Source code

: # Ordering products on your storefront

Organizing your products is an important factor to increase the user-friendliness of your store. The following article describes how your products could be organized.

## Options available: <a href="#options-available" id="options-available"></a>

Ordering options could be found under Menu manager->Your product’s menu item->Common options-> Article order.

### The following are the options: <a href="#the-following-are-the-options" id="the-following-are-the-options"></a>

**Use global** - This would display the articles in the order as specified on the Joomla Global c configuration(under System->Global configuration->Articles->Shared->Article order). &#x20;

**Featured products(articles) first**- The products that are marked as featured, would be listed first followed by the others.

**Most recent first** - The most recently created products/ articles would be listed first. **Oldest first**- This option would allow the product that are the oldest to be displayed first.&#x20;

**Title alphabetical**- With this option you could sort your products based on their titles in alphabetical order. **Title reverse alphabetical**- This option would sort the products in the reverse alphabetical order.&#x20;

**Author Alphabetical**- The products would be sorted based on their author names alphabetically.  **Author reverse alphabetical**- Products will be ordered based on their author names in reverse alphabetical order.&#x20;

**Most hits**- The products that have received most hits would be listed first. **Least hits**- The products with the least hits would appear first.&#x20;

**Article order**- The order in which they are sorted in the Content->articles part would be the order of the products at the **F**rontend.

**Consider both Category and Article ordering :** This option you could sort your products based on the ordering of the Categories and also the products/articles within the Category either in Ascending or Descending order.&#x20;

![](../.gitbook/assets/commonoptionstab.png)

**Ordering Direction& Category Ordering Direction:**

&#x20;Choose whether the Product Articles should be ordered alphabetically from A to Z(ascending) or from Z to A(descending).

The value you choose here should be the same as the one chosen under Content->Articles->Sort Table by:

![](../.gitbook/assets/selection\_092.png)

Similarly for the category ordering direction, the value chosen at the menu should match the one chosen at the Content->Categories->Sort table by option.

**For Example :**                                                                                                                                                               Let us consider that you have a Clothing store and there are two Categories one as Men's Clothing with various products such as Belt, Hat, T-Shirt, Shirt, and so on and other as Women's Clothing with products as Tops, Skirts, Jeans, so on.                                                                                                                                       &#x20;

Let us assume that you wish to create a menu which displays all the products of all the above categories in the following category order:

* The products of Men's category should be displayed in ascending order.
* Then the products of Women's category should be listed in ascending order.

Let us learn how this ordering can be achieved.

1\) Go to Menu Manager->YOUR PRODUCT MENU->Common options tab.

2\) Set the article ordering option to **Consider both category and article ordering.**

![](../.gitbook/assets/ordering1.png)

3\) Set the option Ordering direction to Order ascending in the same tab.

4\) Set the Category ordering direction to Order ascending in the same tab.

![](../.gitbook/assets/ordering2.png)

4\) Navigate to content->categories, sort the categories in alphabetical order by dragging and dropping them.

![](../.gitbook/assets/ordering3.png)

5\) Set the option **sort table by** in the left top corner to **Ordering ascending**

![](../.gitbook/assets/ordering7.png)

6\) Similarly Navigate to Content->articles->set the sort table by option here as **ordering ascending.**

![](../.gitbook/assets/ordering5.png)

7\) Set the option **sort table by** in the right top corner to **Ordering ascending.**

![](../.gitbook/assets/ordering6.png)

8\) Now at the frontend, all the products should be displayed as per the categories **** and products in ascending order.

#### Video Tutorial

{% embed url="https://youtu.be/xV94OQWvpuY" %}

________

If the string "chosen" is in a line of the entries, pick that line out.

The value you choose here should be the same as the one chosen under Content->Articles->Sort Table by:
Similarly for the category ordering direction, the value chosen at the menu should match the one chosen at the Content->Categories->Sort table by option.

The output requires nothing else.